Every line of the material that mentions the word "werden" should be copied out.

### Study material

>>>

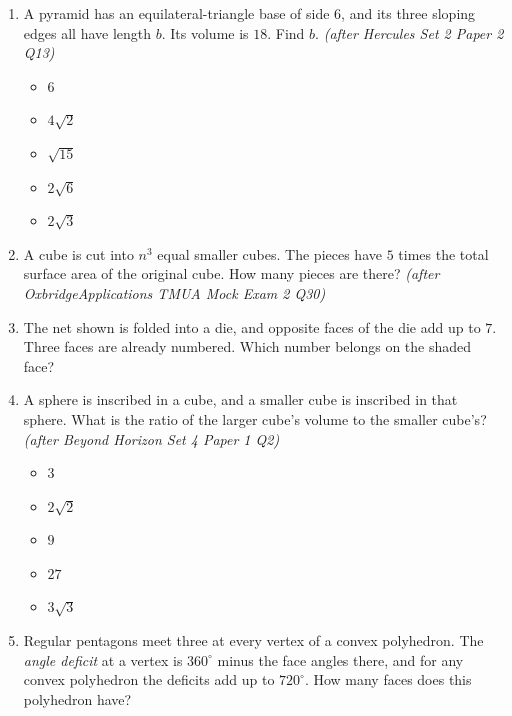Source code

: \documentclass[11pt,a4paper]{article}
\begin{document}
\begin{enumerate}
\item A pyramid has an equilateral-triangle base of side $6$, and its three sloping edges all have length $b$. Its volume is $18$. Find $b$. \textit{\small(after Hercules Set 2 Paper 2 Q13)}
\begin{itemize}
\item[A)] $6$
\item[B)] $4\sqrt2$
\item[C)] $\sqrt{15}$
\item[D)] $2\sqrt6$
\item[E)] $2\sqrt3$
\end{itemize}

\item A cube is cut into $n^3$ equal smaller cubes. The pieces have $5$ times the total surface area of the original cube. How many pieces are there? \textit{\small(after OxbridgeApplications TMUA Mock Exam 2 Q30)}

\item \begin{minipage}[t]{0.60\linewidth}
The net shown is folded into a die, and opposite faces of the die add up to $7$. Three faces are already numbered. Which number belongs on the shaded face?
\end{minipage}\hfill
\begin{minipage}[t]{0.36\linewidth}
\vspace{0pt}
\centering
{}
\end{minipage}

\item A sphere is inscribed in a cube, and a smaller cube is inscribed in that sphere. What is the ratio of the larger cube's volume to the smaller cube's? \textit{\small(after Beyond Horizon Set 4 Paper 1 Q2)}
\begin{itemize}
\item[A)] $3$
\item[B)] $2\sqrt2$
\item[C)] $9$
\item[D)] $27$
\item[E)] $3\sqrt3$
\end{itemize}

\item Regular pentagons meet three at every vertex of a convex polyhedron. The \emph{angle deficit} at a vertex is $360^\circ$ minus the face angles there, and for any convex polyhedron the deficits add up to $720^\circ$. How many faces does this polyhedron have?


\end{enumerate}
\end{document}
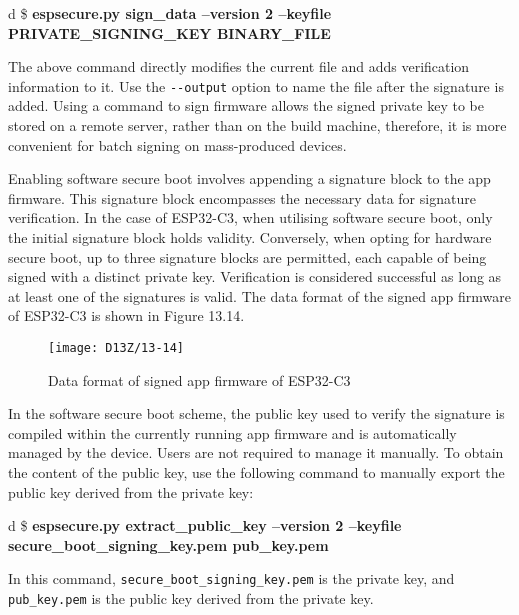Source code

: \documentclass[a4paper,12pt]{book}
\begin{document}
\begin{codebloc}
\begin{tabular}{d}
\$ \textbf{espsecure.py sign\_data --version 2 --keyfile PRIVATE\_SIGNING\_KEY BINARY\_FILE}
\end{tabular}
\end{codebloc}

The above command directly modifies the current file and adds verification information to it. Use the \verb|--output| option to name the file after the signature is added. Using a command to sign firmware allows the signed private key to be stored on a remote server, rather than on the build machine, therefore, it is more convenient for batch signing on mass-produced devices.

Enabling software secure boot involves appending a signature block to the app firmware. This signature block encompasses the necessary data for signature verification. In the case of ESP32-C3, when utilising software secure boot, only the initial signature block holds validity. Conversely, when opting for hardware secure boot, up to three signature blocks are permitted, each capable of being signed with a distinct private key. Verification is considered successful as long as at least one of the signatures is valid. The data format of the signed app firmware of ESP32-C3 is shown in Figure 13.14.

\begin{figure}[!h]
    \centering
    \texttt{[image: D13Z/13-14]}
    \caption{Data format of signed app firmware of ESP32-C3}
\end{figure}

In the software secure boot scheme, the public key used to verify the signature is compiled within the currently running app firmware and is automatically managed by the device. Users are not required to manage it manually. To obtain the content of the public key, use the following command to manually export the public key derived from the private key:

\begin{codebloc}
\begin{tabular}{d}
\$ \textbf{espsecure.py extract\_public\_key --version 2 --keyfile secure\_boot\_signing\_key.\newline pem pub\_key.pem}
\end{tabular}
\end{codebloc}

In this command, \verb|secure_boot_signing_key.pem| is the private key, and \verb|pub_key.pem| is the public key derived from the private key.
\end{document}
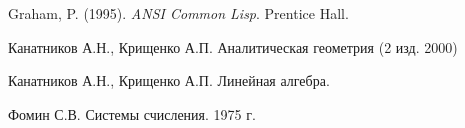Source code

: \begin{thebibliography}{}
	
	 Graham, P. (1995). \textit{ANSI Common Lisp}. Prentice Hall.

	 Канатников А.Н., Крищенко А.П. Аналитическая геометрия (2 изд. 2000)
	
	 Канатников А.Н., Крищенко А.П. Линейная алгебра.
	
	 Фомин С.В. Системы счисления. 1975 г.
	
	
\end{thebibliography}

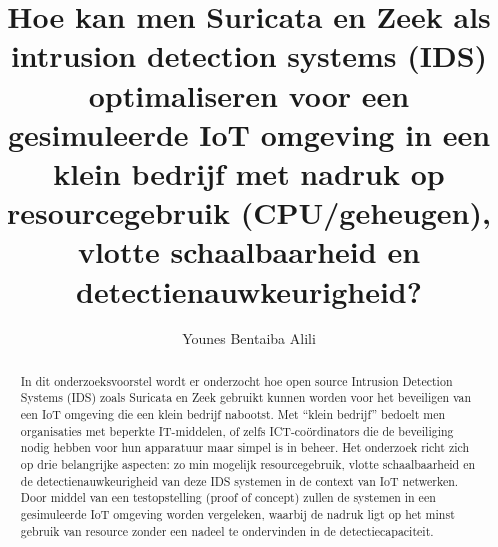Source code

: \documentclass{hogent-article}
\title{Hoe kan men Suricata en Zeek als intrusion detection systems (IDS) optimaliseren voor een gesimuleerde IoT omgeving in een klein bedrijf met nadruk op resourcegebruik (CPU/geheugen), vlotte schaalbaarheid en detectienauwkeurigheid?}
\author{Younes Bentaiba Alili}
\begin{document}
\begin{abstract}
  In dit onderzoeksvoorstel wordt er onderzocht hoe open source Intrusion Detection Systems (IDS) zoals Suricata en Zeek gebruikt kunnen worden voor het beveiligen van een IoT omgeving die een klein bedrijf nabootst.  Met “klein bedrijf” bedoelt men organisaties met beperkte IT-middelen, of zelfs ICT-coördinators die de beveiliging nodig hebben voor hun apparatuur maar simpel is in beheer. Het onderzoek richt zich op drie belangrijke aspecten: zo min mogelijk resourcegebruik, vlotte schaalbaarheid en de detectienauwkeurigheid van deze IDS systemen in de context van IoT netwerken. Door middel van een testopstelling (proof of concept) zullen de systemen in een gesimuleerde IoT omgeving worden vergeleken, waarbij de nadruk ligt op het minst gebruik van resource zonder een nadeel te ondervinden in de detectiecapaciteit.
\end{abstract}

\tableofcontents



\printbibliography[heading=bibintoc]
\end{document}
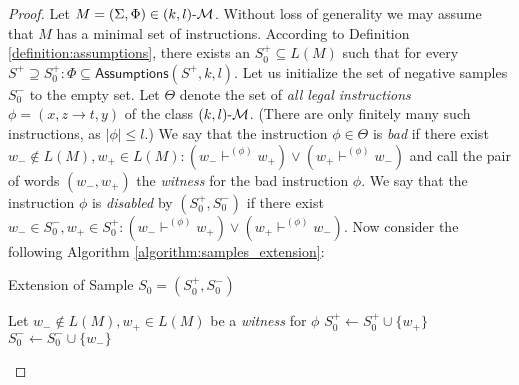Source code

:\begin{proof}
Let $M = (\Sigma, \Phi) \in \textup{\sf $(k,l)$-\textup{\sf $\mathcal{M}$}}$. Without loss of generality we may assume that $M$ has a minimal set of instructions. According to Definition \ref{definition:assumptions}, there exists an $S_0^+ \subseteq L(M)$ such that for every $S^+ \supseteq S_0^+: \Phi \subseteq \mathsf{Assumptions}(S^+, k, l)$. Let us initialize the set of negative samples $S_0^-$ to the empty set. Let $\Theta$ denote the set of \emph{all legal instructions} $\phi = (x, z \to t, y)$ of the class $\textup{\sf $(k,l)$-\textup{\sf $\mathcal{M}$}}$. (There are only finitely many such instructions, as $|\phi| \le l$.) We say that the instruction $\phi \in \Theta$ is \emph{bad} if there exist $w_- \notin L(M), w_+ \in L(M): (w_- \vdash^{(\phi)} w_+) \vee (w_+ \vdash^{(\phi)} w_-)$ and call the pair of words $(w_-, w_+)$ the \emph{witness} for the bad instruction $\phi$. We say that the instruction $\phi$ is \emph{disabled} by $(S_0^+, S_0^-)$ if there exist $w_- \in S_0^-, w_+ \in S_0^+: (w_- \vdash^{(\phi)} w_+) \vee (w_+ \vdash^{(\phi)} w_-)$. Now consider the following Algorithm \ref{algorithm:samples_extension}:

\begin{algorithm}\label{algorithm:extend}
\caption{Extension of Sample $S_0 = (S_0^+, S_0^-)$}
\label{algorithm:samples_extension}
\LinesNumbered
{}
{
Let $w_- \notin L(M), w_+ \in L(M)$ be a \emph{witness} for $\phi$\;
$S_0^+ \leftarrow S_0^+ \cup \{ w_+ \}$\;
$S_0^- \leftarrow S_0^- \cup \{ w_- \}$\;
}
\end{algorithm}


\end{proof}

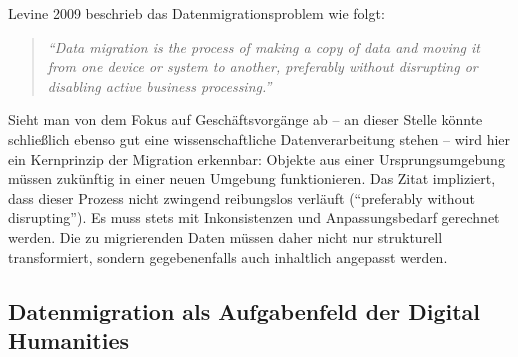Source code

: \documentclass[a4paper,
fontsize=11pt,
oneside,
numbers=noperiodatend,
parskip=half-,
bibliography=totoc,
final
]{scrartcl}
\begin{document}
Levine 2009 beschrieb das Datenmigrationsproblem wie folgt:

\begin{quote}
\emph{\enquote{Data migration is the process of making a copy of data
and moving it from one device or system to another, preferably without
disrupting or disabling active business processing.}}
\end{quote}

Sieht man von dem Fokus auf Geschäftsvorgänge ab -- an dieser Stelle
könnte schließlich ebenso gut eine wissenschaftliche Datenverarbeitung
stehen -- wird hier ein Kernprinzip der Migration erkennbar: Objekte aus
einer Ursprungsumgebung müssen zukünftig in einer neuen Umgebung
funktionieren. Das Zitat impliziert, dass dieser Prozess nicht zwingend
reibungslos verläuft (\enquote{preferably without disrupting}). Es muss
stets mit Inkonsistenzen und Anpassungsbedarf gerechnet werden. Die zu
migrierenden Daten müssen daher nicht nur strukturell transformiert,
sondern gegebenenfalls auch inhaltlich angepasst werden.

\subsection*{Datenmigration als Aufgabenfeld der Digital
Humanities}\label{datenmigration-als-aufgabenfeld-der-digital-humanities}
\end{document}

<<<

### Exercise response
stets mit Inkonsistenzen und Anpassungsbedarf gerechnet werden. Die zu
sondern gegebenenfalls auch inhaltlich angepasst werden.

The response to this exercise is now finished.